Immediata conseguenza della scoperta del continente americano fu l’introduzione di nuovi alimenti: il peperoncino, il mais, le patate, i pomodori, i fagioli americani. Il successo di questi nuovi cibi non fu immediato. Le patate e il mais erano considerati cibi per poveri o per allevare il bestiame. La cucina popolare tuttavia trasforma il mais in polenta, in tempi duri di carestia in Irlanda e in Germania le patate diventarono l’alimento principale che salva la fame. Tra gli alimenti introdotti il pomodoro ha sicuramente un ruolo primario per l’Italia.

Il pomodoro rappresenta l’emblema della cucina italiana ed è un elemento base della dietra mediterranea. I primi coltivatori furono gli Aztechi che chiamavano il pomodoro Xitomatl (dal quale deriva il termine tomate), ed era diffuso nella zone di Messico e il Perù.

I conquistadores spagnoli di Hermàn Cortès lo portarono in Europa, intorno al 1530, ma per un lungo periodo fu solo una pianta ornamentale o per omaggi galanti. Solo più tardi nel XVII secolo a seguito di vari innesti e superati tutti i pregiudizzi che vi aleggiavano intorno il pomodoro iniziò ad essere coltivato come alimento.

Il pomodoro che si presenta con sfumature dal giallo oro fino al rosso intenzo, trova nel Sud Italia il clima favorevole per la sua coltivazione. Prendono vita cosi diverse declinazioni in cicina. La pummarola napoletana con la quale nel XVII secolo, avviene il felice sposalizio tra il pomodoro e la pasta asciutta.

La pasta

I napolitani che fino ad allora erano chiamati “mangia-foglie”, a causa della famosa Minestra Marinata, minestra saporita a base di carne, principalmente di maiale, cavolo, cicoria e scarola.
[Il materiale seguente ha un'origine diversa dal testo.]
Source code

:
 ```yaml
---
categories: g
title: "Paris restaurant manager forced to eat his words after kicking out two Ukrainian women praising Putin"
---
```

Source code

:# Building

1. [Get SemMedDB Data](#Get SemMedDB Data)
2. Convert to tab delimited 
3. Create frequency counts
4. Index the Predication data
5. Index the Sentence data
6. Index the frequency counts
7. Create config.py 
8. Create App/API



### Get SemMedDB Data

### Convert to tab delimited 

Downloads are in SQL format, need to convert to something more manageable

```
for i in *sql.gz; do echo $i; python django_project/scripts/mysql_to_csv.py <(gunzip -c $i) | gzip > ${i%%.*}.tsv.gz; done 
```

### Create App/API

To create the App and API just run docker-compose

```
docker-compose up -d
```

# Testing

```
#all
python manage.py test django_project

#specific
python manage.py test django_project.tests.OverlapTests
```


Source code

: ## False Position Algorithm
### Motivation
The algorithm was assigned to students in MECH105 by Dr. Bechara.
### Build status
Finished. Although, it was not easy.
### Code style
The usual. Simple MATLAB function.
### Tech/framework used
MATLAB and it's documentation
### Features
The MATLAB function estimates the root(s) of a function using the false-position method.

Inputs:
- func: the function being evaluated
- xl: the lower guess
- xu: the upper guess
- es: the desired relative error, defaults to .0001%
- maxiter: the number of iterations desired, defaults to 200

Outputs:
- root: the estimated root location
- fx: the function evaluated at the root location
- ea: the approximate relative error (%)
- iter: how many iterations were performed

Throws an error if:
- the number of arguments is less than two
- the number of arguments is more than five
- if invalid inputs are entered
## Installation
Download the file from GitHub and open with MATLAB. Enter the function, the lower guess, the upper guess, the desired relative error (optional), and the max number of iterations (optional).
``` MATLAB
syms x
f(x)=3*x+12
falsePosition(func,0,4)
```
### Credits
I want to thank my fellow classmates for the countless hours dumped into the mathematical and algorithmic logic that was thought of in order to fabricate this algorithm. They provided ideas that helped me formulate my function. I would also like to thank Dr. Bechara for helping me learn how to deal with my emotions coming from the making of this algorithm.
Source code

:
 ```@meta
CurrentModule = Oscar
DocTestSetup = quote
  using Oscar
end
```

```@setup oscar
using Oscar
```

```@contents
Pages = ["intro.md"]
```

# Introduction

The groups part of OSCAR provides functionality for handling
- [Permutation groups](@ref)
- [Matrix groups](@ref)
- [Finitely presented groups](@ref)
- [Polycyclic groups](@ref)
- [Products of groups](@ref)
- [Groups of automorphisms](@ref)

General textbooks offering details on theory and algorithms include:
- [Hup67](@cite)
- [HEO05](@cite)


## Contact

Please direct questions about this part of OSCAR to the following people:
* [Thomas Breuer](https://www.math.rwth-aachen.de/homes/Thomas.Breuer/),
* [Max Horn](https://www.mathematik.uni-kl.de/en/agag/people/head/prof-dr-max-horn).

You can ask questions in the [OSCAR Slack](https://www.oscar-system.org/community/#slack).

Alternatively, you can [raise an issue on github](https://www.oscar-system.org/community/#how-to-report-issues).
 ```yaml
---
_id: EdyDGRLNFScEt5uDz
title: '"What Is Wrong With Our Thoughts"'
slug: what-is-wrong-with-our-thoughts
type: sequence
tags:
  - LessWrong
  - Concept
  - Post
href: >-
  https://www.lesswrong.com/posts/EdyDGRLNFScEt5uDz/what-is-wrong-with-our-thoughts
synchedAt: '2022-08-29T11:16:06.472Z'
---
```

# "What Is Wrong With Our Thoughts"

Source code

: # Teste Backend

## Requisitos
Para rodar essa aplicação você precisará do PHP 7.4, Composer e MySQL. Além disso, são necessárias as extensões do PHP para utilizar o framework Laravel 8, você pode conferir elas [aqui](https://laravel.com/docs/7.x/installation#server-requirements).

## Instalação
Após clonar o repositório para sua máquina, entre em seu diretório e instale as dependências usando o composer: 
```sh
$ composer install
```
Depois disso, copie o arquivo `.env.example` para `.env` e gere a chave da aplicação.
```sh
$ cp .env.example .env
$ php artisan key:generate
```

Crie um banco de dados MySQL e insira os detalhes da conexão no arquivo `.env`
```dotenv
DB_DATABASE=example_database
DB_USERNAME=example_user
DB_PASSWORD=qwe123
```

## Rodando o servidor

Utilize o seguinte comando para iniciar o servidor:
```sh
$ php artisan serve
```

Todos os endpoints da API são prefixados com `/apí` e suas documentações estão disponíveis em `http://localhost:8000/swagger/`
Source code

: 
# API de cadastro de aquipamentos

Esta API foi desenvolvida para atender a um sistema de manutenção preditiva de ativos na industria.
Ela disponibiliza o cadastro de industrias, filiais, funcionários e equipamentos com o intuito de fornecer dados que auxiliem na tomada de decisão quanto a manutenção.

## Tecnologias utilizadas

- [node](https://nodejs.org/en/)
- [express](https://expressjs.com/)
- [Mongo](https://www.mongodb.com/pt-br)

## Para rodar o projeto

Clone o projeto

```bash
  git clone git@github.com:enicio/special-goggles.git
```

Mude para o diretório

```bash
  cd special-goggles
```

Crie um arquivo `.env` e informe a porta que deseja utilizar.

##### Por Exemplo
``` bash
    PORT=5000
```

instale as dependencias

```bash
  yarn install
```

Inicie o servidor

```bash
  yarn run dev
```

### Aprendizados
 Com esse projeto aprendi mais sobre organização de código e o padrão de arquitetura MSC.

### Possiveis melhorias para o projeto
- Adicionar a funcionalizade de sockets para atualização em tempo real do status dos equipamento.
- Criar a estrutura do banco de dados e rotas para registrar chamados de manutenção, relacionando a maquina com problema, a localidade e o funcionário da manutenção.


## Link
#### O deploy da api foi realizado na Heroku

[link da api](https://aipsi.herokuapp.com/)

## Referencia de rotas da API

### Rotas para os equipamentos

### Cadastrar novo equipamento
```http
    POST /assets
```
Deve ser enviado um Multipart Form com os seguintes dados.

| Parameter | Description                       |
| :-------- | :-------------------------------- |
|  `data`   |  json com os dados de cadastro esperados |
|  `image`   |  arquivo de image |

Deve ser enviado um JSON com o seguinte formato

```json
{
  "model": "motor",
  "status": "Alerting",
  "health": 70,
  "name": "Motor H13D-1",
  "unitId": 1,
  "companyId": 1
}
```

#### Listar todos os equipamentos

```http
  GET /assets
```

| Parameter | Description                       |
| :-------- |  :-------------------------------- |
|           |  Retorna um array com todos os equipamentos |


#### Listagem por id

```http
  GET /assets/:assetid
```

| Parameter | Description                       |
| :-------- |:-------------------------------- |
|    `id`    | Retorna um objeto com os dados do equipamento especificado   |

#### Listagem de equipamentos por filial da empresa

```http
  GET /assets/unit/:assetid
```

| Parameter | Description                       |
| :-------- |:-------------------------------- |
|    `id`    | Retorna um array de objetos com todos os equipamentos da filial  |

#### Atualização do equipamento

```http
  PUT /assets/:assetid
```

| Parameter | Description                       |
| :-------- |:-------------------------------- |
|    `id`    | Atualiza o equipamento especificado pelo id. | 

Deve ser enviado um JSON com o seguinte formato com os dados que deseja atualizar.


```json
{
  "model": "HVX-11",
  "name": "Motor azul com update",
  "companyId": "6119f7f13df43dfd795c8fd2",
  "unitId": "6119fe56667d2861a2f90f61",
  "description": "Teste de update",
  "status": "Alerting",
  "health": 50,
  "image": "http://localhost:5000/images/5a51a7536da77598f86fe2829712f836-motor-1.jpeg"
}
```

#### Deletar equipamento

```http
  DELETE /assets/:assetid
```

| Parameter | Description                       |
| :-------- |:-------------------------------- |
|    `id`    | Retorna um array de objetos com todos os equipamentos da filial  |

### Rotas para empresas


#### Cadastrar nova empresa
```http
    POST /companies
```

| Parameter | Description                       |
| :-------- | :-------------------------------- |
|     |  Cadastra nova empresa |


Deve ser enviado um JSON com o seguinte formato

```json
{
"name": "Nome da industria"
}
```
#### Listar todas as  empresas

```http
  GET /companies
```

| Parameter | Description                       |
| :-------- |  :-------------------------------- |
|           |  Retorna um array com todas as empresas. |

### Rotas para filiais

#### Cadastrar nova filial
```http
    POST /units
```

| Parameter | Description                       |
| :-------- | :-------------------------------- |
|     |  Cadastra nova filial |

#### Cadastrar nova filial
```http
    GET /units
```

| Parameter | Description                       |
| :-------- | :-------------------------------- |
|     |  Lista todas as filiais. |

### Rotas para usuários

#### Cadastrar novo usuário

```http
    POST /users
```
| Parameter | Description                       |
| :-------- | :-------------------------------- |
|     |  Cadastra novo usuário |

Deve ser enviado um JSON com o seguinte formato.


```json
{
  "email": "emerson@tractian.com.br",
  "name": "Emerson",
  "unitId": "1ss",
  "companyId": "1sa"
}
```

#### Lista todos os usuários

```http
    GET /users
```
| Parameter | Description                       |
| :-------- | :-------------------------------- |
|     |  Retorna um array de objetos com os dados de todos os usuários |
Diventano i “mangia maccheroni”. Prima dell’arrivo del pomodoro, la pasta venica condita solamente con il formaggio. Le legane e le sfoglie di paste fresca erano già conosciute dai Greci e dai Romani.

La paste essiccata nella forma di lunghi fili è stata inventata da gli Arabi intorno al IX secolo. Fu introdotta in Sicilia e poi diffusa su tutta la penisola. Gli Arabi usavano seccare i lunghi fili di pasta per consentire il trasporto e la conservazione, durante le lunghe traversate nel deserto.

A Palermo era realizzato e poi commercializzato in tutta Italia, un tipo di pasta a fili chiamata itriyah, pasta secca in Arabo e ancora oggi in Sicilia si mangiano i Vermicelli di Tria.Nelle regioni a clima ventoso e secco, come Sicilia, Liguria e Campania la pasta veniva fatta asciugare all’aria aperta.

Nel Rinascimento sono diffuse le corporazioni di pastai che impastavano a mano e sembra anche con i piedi la semola di grano duro e l’acqua. Il primo stabilimento meccanico per la fabbricazione indistriale della pasta fu inaugurato a Napoli nel 1833 da Ferdinando II di Borbone.

Sulla grande cucina dei papi, principi e mercanti si trovavano numerose testimonianze tra cui quelle di due grandi cuochi del Rinascimenti italiano, Maestro Martino da Como e Bartolomeo Scappi. Celebre cuoco lombardo, Maestro Martino, scrisse 65 fogli in lingua volgare il Libro de Arte Coquinaria che fu anche tradotto in latino.